I tried that, but it doesn't seem to work:

untom@comp:scikit-learn$ git rebase master
Current branch refactor_scaling is up to date.
untom@comp:scikit-learn$ git push -f
Username for 'https://github.com': untom
Password for 'https://[email protected]': 
Counting objects: 8, done.
Delta compression using up to 8 threads.
Compressing objects: 100% (8/8), done.
Writing objects: 100% (8/8), 2.25 KiB | 0 bytes/s, done.
Total 8 (delta 7), reused 0 (delta 0)
To https://github.com/untom/scikit-learn.git
 + 4c05f6b...6570389 refactor_scaling -> refactor_scaling (forced update)

jnothman · 2015-01-12T00:44:28Z

Your master may not be up-to-date:

In case you need it, first git remote add upstream https://github.com/scikit-learn/scikit-learn

Then

git pull upstream master:master
git checkout refactor_scaling
git rebase master
git push -f

untom · 2015-01-12T16:21:04Z

Thanks, this did the trick!

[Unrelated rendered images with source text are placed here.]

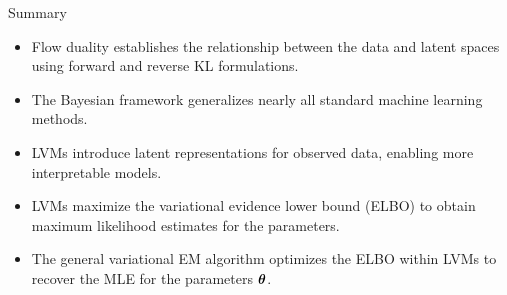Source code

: \documentclass{beamer}
\begin{document}
\begin{frame}{Summary}
	\begin{itemize}
		\item Flow duality establishes the relationship between the data and latent spaces using forward and reverse KL formulations.
		\vfill
		\item The Bayesian framework generalizes nearly all standard machine learning methods.
		\vfill
		\item LVMs introduce latent representations for observed data, enabling more interpretable models.
		\vfill
		\item LVMs maximize the variational evidence lower bound (ELBO) to obtain maximum likelihood estimates for the parameters.
		\vfill
		\item The general variational EM algorithm optimizes the ELBO within LVMs to recover the MLE for the parameters $\boldsymbol{\theta}$.
	\end{itemize}
\end{frame}
\end{document}

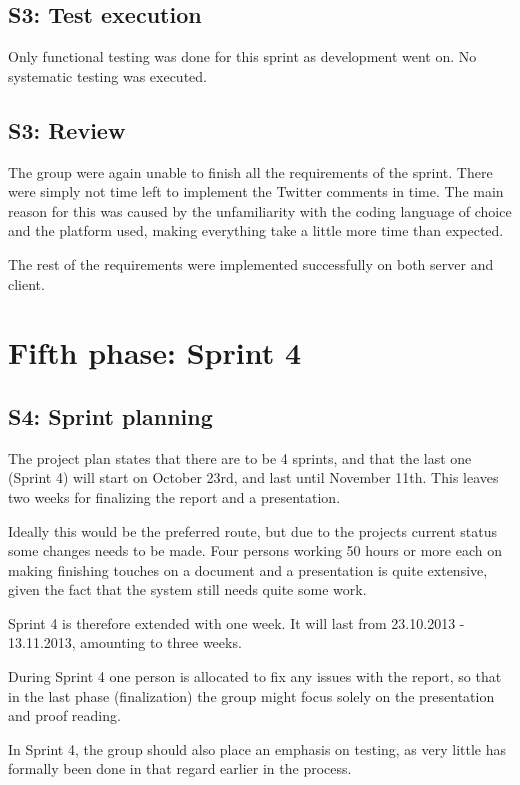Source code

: \documentclass[11pt]{book}
\begin{document}
\subsection{S3: Test execution}
Only functional testing was done for this sprint as development went on. No systematic testing was executed.

\subsection{S3: Review}
The group were again unable to finish all the requirements of the sprint. There were simply not time left to implement the Twitter comments in time. The main reason for this was caused by the unfamiliarity with the coding language of choice and the platform used, making everything take a little more time than expected.

The rest of the requirements were implemented successfully on both server and client.

\section{Fifth phase: Sprint 4}

\subsection{S4: Sprint planning}
The project plan states that there are to be 4 sprints, and that the last one (Sprint 4) will start on October 23rd, and last until November 11th. This leaves two weeks for finalizing the report and a presentation.

Ideally this would be the preferred route, but due to the projects current status some changes needs to be made. Four persons working 50 hours or more each on making finishing touches on a document and a presentation is quite extensive, given the fact that the system still needs quite some work.

Sprint 4 is therefore extended with one week. It will last from 23.10.2013 - 13.11.2013, amounting to three weeks.

During Sprint 4 one person is allocated to fix any issues with the report, so that in the last phase (finalization) the group might focus solely on the presentation and proof reading.

In Sprint 4, the group should also place an emphasis on testing, as very little has formally been done in that regard earlier in the process.
\end{document}
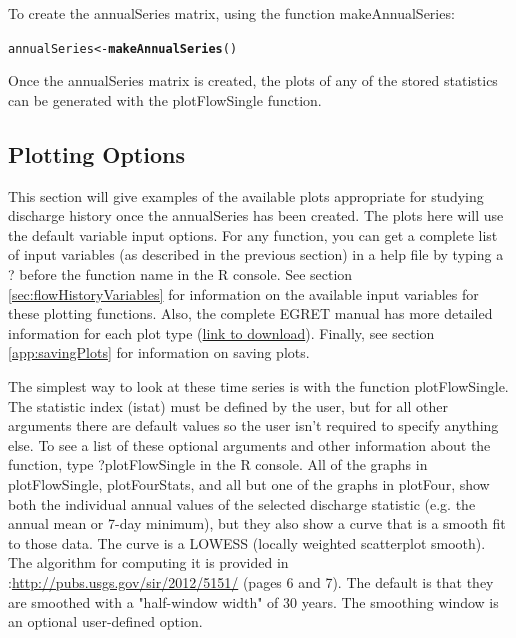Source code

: \documentclass[a4paper,11pt]{article}\usepackage[]{graphicx}\usepackage[]{color}
\makeatletter
\newcommand{\hlstd}[1]{\textcolor[rgb]{0.345,0.345,0.345}{#1}}%
\newcommand{\hlkwb}[1]{\textcolor[rgb]{0.69,0.353,0.396}{#1}}%
\newcommand{\hlkwd}[1]{\textcolor[rgb]{0.737,0.353,0.396}{\textbf{#1}}}%
\newenvironment{kframe}{%
 \def\at@end@of@kframe{}%
 \ifinner\ifhmode%
  \def\at@end@of@kframe{\end{minipage}}%
  \begin{minipage}{\columnwidth}%
 \fi\fi%
 \def\FrameCommand##1{\hskip\@totalleftmargin \hskip-\fboxsep
 \colorbox{shadecolor}{##1}\hskip-\fboxsep
     \hskip-\linewidth \hskip-\@totalleftmargin \hskip\columnwidth}%
 \MakeFramed {\advance\hsize-\width
   \@totalleftmargin\z@ \linewidth\hsize
   \@setminipage}}%
 {\par\unskip\endMakeFramed%
 \at@end@of@kframe}
\newenvironment{knitrout}{}{} %
\makeatother
\begin{document}
To create the annualSeries matrix, using the function makeAnnualSeries:
\begin{knitrout}
\color{fgcolor}\begin{kframe}
\begin{alltt}
\hlstd{annualSeries} \hlkwb{<-} \hlkwd{makeAnnualSeries}\hlstd{()}
\end{alltt}
\end{kframe}
\end{knitrout}


Once the annualSeries matrix is created, the plots of any of the stored statistics can be generated with the plotFlowSingle function.

\FloatBarrier

\subsection{Plotting Options}
\label{sec:plotOptions}

\FloatBarrier

This section will give examples of the available plots appropriate for studying discharge history once the annualSeries has been created. The plots here will use the default variable input options.  For any function, you can get a complete list of input variables (as described in the previous section) in a help file by typing a ? before the function name in the R console. See section \ref{sec:flowHistoryVariables} for information on the available input variables for these plotting functions. Also, the complete EGRET manual has more detailed information for each plot type (\href{https://github.com/USGS-R/EGRET/raw/Documentation/EGRET%2Bmanual_4.doc}{link to download}). Finally, see section \ref{app:savingPlots} for information on saving plots.

The simplest way to look at these time series is with the function plotFlowSingle. The statistic index (istat) must be defined by the user, but for all other arguments there are default values so the user isn't required to specify anything else. To see a list of these optional arguments and other information about the function, type ?plotFlowSingle in the R console. All of the graphs in plotFlowSingle, plotFourStats, and all but one of the graphs in plotFour, show both the individual annual values of the selected discharge statistic (e.g. the annual mean or 7-day minimum), but they also show a curve that is a smooth fit to those data.  The curve is a LOWESS (locally weighted scatterplot smooth).  The algorithm for computing it is provided in \cite{HirschV}:\url{http://pubs.usgs.gov/sir/2012/5151/}  (pages 6 and 7).  The default is that they are smoothed with a "half-window width" of 30 years.  The smoothing window is an optional user-defined option. 
\end{document}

Not sure why it didn't work before (could've sworn I've pulled from upstream before my first try).

amueller · 2015-01-13T19:55:24Z

sklearn/preprocessing/data.py

        self.feature_range = feature_range
        self.copy = copy

-    def fit(self, X, y=None):
+    def fit(self, X, y=None, copy=None):


Why did you add this fit parameter?

amueller · 2015-01-13T19:58:18Z

sklearn/preprocessing/data.py

+        data_range = self._handle_zeros_in_scale(data_range)
+        self.scalefactor_ = data_range / (feature_range[1] - feature_range[0])
+        self.center_ = data_min - feature_range[0] * self.scalefactor_
+
        self.scale_ = (feature_range[1] - feature_range[0]) / data_range


If these are here but not used, I guess they should be read-only attributes maybe to make explicit they they are not used?

I'm not sure what you are referring to. Could you elaborate?

scale_ and min_ are attributes that are set but not used in transform, right?
So an unsuspecting user might try to change min_ to change the behavior of the estimator, but nothing will happen. Also I'm wondering whether these names should be deprecated then.

Also I'm wondering whether these names should be deprecated then.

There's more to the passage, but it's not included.